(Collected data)
↓↓↓

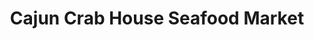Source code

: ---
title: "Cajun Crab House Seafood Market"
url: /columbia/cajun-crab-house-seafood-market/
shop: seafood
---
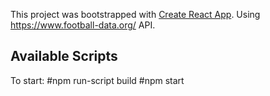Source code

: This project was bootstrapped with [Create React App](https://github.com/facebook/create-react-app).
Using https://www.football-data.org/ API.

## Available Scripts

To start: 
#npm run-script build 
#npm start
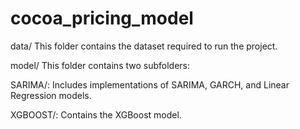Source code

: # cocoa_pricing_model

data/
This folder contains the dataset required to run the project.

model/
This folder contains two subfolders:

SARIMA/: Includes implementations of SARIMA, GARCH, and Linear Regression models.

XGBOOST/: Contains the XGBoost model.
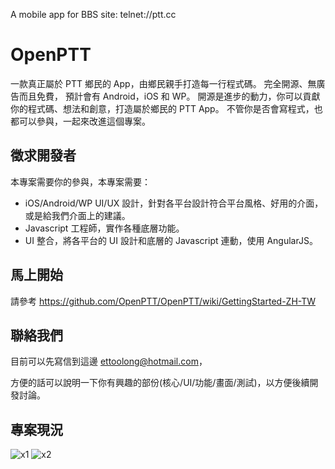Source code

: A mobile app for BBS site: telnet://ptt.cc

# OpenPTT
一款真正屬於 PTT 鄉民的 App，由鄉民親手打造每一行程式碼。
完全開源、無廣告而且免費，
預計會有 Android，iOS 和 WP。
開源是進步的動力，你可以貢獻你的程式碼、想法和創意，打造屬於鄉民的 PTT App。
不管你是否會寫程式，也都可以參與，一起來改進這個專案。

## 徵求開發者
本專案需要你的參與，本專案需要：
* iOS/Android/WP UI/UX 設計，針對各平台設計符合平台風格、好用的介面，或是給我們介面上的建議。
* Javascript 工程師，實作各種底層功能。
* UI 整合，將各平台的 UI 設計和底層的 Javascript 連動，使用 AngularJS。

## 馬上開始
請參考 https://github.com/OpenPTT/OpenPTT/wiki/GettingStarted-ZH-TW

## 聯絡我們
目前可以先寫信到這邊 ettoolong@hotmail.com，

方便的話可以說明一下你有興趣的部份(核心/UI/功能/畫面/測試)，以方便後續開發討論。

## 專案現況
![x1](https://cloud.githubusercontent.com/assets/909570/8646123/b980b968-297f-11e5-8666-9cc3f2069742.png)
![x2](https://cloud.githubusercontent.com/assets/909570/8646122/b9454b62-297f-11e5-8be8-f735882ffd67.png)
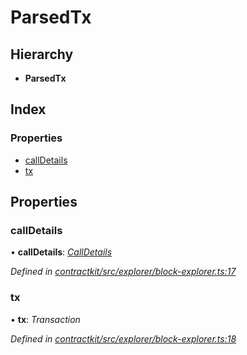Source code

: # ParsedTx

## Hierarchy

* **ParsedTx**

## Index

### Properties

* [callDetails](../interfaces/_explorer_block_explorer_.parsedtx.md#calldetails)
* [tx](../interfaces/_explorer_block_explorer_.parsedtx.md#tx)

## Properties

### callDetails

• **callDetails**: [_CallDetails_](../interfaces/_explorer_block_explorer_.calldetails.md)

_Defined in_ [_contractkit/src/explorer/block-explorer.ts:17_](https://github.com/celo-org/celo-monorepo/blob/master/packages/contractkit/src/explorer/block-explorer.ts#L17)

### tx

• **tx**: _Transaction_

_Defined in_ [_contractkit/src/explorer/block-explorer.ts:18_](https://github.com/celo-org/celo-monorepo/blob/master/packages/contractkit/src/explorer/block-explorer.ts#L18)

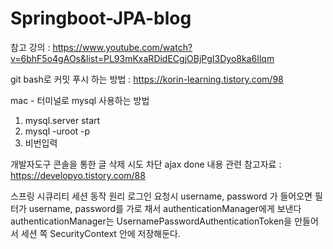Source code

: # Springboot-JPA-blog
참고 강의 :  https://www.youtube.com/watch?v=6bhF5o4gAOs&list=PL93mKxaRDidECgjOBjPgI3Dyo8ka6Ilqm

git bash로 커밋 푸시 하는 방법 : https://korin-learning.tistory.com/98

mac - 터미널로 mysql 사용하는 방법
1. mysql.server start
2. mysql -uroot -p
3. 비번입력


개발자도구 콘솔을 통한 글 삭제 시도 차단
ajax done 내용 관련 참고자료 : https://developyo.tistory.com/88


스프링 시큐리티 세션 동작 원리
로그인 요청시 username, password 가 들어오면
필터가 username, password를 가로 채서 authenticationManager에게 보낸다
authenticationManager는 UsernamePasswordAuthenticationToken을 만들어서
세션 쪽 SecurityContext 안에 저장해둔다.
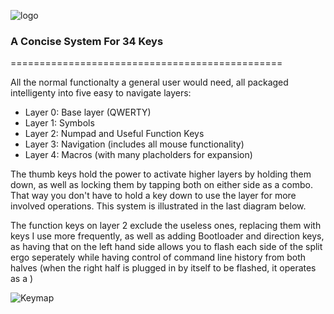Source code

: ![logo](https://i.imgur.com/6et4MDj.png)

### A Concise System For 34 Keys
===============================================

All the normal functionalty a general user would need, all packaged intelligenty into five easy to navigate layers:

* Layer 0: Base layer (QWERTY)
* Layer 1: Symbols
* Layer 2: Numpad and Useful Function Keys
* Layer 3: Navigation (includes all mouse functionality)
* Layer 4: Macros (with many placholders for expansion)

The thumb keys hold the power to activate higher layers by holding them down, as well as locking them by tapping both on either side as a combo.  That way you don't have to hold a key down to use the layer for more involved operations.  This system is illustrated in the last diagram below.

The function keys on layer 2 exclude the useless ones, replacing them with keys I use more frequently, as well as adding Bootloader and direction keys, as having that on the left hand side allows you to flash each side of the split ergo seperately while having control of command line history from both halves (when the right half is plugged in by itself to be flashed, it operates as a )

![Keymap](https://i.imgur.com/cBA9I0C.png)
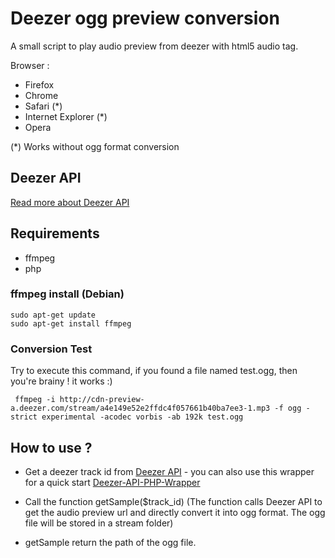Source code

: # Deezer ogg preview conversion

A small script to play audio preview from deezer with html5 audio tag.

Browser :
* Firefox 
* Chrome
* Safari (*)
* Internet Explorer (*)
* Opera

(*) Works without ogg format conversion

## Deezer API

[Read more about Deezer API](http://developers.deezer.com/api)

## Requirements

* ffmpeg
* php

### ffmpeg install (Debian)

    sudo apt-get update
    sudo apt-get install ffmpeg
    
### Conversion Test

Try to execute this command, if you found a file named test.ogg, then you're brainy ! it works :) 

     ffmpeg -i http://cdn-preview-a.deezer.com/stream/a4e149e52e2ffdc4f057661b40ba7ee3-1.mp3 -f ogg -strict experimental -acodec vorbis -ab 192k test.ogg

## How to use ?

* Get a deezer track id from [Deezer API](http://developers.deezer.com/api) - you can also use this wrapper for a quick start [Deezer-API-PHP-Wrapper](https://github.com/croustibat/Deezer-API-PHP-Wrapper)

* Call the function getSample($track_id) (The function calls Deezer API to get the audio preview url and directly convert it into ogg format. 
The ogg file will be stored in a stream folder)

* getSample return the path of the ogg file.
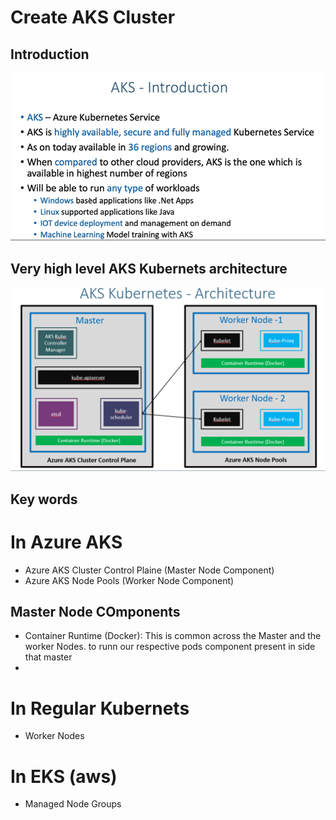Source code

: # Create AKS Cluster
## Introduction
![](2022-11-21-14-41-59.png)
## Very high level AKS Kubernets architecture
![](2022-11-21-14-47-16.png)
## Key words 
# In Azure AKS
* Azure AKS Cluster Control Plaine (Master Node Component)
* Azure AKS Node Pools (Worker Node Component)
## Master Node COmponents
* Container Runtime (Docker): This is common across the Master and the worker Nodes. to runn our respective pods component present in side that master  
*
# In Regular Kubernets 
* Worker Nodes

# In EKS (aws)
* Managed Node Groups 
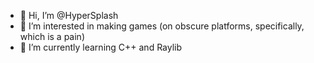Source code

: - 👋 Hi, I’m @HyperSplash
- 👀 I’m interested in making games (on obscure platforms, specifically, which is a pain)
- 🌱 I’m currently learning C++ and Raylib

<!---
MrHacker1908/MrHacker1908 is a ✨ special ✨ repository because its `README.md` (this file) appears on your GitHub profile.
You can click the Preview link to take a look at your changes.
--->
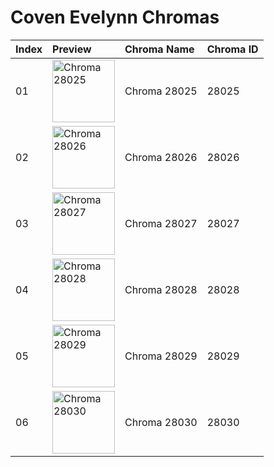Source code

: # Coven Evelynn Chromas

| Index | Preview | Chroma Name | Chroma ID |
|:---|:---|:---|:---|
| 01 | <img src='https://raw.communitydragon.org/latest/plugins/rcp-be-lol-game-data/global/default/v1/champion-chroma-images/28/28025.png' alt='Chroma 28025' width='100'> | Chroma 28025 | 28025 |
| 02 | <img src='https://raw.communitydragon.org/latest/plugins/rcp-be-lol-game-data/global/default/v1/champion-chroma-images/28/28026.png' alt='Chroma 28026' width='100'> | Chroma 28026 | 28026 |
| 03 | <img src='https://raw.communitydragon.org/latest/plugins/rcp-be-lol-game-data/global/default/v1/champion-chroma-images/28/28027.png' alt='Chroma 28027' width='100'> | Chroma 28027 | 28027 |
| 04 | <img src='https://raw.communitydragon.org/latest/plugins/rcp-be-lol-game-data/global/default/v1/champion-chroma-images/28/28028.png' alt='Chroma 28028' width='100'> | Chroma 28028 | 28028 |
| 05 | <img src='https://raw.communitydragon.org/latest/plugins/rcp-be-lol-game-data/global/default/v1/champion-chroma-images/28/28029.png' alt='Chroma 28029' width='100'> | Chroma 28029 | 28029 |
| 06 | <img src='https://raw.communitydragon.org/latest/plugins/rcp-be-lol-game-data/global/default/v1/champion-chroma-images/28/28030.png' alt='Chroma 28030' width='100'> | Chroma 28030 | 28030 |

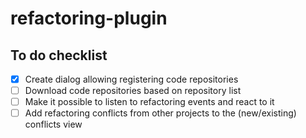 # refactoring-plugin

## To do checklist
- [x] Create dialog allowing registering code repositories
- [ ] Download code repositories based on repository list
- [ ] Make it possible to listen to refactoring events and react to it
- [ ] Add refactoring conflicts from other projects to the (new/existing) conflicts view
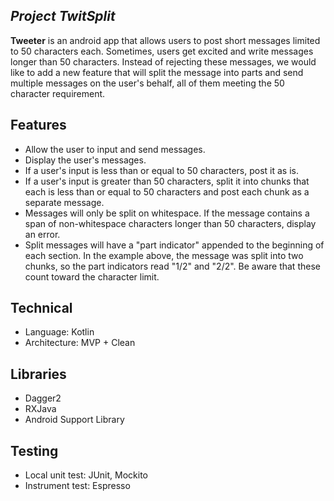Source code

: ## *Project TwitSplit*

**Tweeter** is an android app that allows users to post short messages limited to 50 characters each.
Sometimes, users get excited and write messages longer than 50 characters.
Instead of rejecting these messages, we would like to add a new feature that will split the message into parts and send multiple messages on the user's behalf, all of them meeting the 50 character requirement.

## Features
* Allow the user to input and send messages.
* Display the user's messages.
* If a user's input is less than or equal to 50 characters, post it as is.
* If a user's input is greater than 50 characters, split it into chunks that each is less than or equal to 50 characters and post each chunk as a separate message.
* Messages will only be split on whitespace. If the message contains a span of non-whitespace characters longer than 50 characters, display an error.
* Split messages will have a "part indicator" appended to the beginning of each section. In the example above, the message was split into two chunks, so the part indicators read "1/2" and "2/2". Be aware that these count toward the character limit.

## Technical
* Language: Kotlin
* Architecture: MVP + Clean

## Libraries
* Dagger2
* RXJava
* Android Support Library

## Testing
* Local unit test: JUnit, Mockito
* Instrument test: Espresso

↑↑↑

- _THE TASK_:
Wherever the line holding "ogg preview conversion" falls in the entries above, copy exactly from it through the line holding "### ffmpeg install (Debian)", inclusive, and add nothing.

- _SOLVED PROBLEM_:
: # Deezer ogg preview conversion

A small script to play audio preview from deezer with html5 audio tag.

Browser :
* Firefox 
* Chrome
* Safari (*)
* Internet Explorer (*)
* Opera

(*) Works without ogg format conversion

## Deezer API

[Read more about Deezer API](http://developers.deezer.com/api)

## Requirements

* ffmpeg
* php

### ffmpeg install (Debian)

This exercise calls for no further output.